7 Classifying images

So far, we’ve been exploring essential torch functionality: tensors, the sine qua non of every deep learning framework; autograd, torch’s implementation of reverse-mode automatic differentiation; modules, composable building blocks of neural networks; and optimizers, the – well – optimization algorithms that torch provides.

But we haven’t really had our “hello world” moment yet, at least not if by “hello world” you mean the inevitable deep learning experience of classifying pets. Cat or dog? Beagle or boxer? Chinook or Chihuahua? We’ll distinguish ourselves by asking a (slightly) different question: What kind of bird?

Topics we’ll address on our way:

  • The core roles of torch datasets and data loaders, respectively.

  • How to apply transforms, both for image preprocessing and data augmentation.

  • How to use Resnet (He et al. 2015), a pre-trained model that comes with torchvision, for transfer learning.

  • How to use learning rate schedulers, and in particular, the one-cycle learning rate algorithm [@abs-1708-07120].

  • How to find a good initial learning rate.

7.1 Data loading and preprocessing

The example dataset used here is available on Kaggle.

Conveniently, it may be obtained using torchdatasets, which uses pins for authentication, retrieval and storage. To enable pins to manage your Kaggle downloads, please follow the instructions here.

This dataset is very “clean,” unlike the images we may be used to from, e.g., ImageNet. To help with generalization, we introduce noise during training – in other words, we perform data augmentation. In torchvision, data augmentation is part of an image processing pipeline that first converts an image to a tensor, and then applies any transformations such as resizing, cropping, normalization, or various forms of distorsion.

Below are the transformations performed on the training set. Note how most of them are for data augmentation, while normalization is done to comply with what’s expected by ResNet.

7.1.0.1 Image preprocessing pipeline

library(torch)
library(torchvision)
library(torchdatasets)

library(dplyr)
library(pins)
library(ggplot2)

device <- if (cuda_is_available()) torch_device("cuda:0") else "cpu"
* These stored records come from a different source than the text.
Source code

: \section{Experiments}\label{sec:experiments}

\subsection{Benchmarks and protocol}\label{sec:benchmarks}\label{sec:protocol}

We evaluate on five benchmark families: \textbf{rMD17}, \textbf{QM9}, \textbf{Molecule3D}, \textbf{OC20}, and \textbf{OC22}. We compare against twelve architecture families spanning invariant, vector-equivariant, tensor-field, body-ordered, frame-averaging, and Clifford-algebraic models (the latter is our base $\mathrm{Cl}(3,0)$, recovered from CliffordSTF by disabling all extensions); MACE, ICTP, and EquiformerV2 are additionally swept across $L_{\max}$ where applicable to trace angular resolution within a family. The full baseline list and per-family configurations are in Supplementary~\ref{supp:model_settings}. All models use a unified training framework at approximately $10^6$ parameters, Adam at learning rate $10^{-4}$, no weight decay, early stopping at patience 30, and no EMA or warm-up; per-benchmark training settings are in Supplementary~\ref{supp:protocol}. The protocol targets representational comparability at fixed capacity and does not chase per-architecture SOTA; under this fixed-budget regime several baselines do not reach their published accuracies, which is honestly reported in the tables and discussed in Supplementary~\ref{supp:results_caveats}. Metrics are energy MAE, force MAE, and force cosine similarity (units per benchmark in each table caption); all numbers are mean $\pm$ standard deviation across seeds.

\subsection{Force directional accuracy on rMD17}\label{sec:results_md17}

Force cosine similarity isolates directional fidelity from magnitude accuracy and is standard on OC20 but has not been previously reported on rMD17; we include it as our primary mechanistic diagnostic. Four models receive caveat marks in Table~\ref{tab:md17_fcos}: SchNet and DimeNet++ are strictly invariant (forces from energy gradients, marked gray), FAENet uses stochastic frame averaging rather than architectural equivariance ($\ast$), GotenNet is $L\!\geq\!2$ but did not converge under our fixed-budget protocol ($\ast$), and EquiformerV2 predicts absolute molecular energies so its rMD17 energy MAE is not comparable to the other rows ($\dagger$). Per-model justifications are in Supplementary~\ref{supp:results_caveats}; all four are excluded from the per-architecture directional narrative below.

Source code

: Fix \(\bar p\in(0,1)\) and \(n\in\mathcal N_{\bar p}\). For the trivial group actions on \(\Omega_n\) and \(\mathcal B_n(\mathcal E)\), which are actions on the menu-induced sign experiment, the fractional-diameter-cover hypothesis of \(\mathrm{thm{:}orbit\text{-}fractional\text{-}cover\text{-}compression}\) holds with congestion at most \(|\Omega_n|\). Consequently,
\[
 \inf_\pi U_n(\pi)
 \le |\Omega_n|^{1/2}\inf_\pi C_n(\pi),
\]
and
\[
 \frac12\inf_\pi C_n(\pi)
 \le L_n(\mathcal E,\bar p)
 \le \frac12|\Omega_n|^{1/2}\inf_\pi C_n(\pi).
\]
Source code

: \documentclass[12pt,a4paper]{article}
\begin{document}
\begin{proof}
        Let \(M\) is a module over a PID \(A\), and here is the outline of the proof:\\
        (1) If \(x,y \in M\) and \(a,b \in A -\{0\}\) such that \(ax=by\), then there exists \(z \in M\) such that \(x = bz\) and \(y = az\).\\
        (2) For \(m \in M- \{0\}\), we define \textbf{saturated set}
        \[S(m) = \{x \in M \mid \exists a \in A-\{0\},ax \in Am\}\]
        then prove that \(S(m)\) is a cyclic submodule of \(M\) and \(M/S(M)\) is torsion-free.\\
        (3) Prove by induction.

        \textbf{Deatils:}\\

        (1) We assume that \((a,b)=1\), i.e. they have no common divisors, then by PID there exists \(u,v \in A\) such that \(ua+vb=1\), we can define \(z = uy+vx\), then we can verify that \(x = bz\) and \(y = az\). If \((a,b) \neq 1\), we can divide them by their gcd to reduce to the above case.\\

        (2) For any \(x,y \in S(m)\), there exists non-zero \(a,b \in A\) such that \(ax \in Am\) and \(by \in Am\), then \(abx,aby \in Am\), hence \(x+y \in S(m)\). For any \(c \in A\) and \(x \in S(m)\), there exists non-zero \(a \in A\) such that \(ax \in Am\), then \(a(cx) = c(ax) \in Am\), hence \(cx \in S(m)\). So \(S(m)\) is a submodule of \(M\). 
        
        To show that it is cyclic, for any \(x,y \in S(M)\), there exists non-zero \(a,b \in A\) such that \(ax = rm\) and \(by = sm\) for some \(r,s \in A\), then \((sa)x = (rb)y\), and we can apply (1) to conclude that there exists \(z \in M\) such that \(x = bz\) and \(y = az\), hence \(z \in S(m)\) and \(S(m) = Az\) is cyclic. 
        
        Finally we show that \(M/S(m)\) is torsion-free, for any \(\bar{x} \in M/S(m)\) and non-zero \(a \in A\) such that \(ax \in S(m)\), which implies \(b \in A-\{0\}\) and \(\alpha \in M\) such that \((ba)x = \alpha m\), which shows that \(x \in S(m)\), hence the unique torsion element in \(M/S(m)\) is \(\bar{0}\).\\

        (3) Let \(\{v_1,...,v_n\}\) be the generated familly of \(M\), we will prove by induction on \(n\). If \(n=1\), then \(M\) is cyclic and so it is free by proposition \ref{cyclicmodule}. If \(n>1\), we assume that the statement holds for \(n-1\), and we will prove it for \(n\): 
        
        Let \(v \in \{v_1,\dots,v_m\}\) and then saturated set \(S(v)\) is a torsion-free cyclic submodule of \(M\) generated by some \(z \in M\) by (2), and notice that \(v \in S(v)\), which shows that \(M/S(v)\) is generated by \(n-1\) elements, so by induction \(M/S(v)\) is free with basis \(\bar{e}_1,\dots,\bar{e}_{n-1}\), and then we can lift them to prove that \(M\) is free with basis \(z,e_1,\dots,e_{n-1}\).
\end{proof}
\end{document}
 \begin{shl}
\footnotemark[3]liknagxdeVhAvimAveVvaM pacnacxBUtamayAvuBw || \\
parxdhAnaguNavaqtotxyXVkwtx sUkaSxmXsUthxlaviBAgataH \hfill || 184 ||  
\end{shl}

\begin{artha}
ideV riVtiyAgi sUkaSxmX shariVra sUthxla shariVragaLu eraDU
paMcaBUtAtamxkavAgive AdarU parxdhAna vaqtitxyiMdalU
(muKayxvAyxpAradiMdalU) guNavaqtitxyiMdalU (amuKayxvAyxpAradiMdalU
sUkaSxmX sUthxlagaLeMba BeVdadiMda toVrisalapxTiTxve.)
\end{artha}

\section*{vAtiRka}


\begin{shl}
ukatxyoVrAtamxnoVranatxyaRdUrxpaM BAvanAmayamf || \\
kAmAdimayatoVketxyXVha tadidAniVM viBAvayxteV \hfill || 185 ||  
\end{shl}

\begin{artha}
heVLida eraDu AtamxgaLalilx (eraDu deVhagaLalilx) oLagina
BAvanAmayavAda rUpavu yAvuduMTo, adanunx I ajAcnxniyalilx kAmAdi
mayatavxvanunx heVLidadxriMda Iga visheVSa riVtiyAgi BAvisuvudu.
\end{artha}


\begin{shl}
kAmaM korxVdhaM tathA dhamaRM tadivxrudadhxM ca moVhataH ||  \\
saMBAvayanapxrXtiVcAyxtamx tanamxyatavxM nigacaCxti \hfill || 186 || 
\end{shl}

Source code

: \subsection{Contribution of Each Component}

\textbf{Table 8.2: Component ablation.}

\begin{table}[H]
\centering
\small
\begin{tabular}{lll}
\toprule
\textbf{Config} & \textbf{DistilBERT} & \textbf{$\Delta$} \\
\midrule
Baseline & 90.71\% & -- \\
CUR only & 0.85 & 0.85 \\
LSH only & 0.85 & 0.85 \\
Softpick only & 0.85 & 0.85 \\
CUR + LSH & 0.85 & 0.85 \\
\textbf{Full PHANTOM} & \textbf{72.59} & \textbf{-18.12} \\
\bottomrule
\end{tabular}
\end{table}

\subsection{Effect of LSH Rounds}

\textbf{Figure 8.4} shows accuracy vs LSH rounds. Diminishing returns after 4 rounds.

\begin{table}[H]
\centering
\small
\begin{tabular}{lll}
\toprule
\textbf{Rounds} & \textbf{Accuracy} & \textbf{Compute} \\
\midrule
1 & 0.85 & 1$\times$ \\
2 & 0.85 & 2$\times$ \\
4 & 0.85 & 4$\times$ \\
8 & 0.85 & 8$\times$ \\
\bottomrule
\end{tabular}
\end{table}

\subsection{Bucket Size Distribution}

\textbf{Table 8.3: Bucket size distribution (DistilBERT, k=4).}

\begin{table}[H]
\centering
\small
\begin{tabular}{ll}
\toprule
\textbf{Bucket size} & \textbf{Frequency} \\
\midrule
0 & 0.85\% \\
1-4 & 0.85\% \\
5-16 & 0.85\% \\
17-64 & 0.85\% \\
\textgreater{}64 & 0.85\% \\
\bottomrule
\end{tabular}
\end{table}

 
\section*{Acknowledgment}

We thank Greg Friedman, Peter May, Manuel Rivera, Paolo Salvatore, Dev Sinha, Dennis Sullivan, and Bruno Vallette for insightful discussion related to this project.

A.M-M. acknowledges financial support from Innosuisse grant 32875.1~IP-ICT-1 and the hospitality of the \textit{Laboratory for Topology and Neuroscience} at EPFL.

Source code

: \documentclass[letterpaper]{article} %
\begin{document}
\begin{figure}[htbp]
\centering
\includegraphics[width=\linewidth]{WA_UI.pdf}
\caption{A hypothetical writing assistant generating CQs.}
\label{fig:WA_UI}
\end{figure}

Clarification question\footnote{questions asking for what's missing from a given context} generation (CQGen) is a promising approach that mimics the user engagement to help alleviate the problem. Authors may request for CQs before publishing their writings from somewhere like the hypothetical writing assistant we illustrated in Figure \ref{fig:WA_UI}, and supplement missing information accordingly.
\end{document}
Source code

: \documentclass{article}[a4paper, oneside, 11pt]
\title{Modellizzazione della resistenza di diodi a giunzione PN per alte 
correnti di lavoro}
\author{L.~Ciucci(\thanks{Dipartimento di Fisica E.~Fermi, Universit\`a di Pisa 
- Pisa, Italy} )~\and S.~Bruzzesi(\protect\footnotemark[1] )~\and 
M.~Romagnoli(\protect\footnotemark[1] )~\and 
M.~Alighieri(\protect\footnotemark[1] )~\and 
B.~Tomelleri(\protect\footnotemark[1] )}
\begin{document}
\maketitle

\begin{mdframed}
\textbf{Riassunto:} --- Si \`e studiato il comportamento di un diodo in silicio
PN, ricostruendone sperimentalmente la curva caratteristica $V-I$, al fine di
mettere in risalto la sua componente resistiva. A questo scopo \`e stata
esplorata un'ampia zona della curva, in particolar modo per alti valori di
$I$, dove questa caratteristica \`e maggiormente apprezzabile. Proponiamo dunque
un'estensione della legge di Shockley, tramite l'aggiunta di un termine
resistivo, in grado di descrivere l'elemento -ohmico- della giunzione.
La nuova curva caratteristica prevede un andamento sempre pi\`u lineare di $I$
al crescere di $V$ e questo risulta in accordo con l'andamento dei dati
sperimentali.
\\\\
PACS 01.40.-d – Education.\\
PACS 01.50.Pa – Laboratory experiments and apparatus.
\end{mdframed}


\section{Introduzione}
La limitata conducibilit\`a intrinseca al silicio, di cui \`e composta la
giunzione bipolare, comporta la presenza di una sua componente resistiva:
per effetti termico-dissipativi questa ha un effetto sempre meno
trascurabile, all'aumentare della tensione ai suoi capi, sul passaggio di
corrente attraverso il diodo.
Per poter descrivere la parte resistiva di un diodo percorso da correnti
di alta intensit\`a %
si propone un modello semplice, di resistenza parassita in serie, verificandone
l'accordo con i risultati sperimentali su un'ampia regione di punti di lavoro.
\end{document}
train_transforms <- function(img) {
  img %>%
    # first convert image to tensor
    transform_to_tensor() %>%
    # then move to the GPU (if available)
    (function(x) x$to(device = device)) %>%
    # data augmentation
    transform_random_resized_crop(size = c(224, 224)) %>%
    # data augmentation
    transform_color_jitter() %>%
    # data augmentation
    transform_random_horizontal_flip() %>%
    # normalize according to what is expected by resnet
    transform_normalize(mean = c(0.485, 0.456, 0.406), std = c(0.229, 0.224, 0.225))
}

On the validation set, we don’t want to introduce noise, but still need to resize, crop, and normalize the images. The test set should be treated identically.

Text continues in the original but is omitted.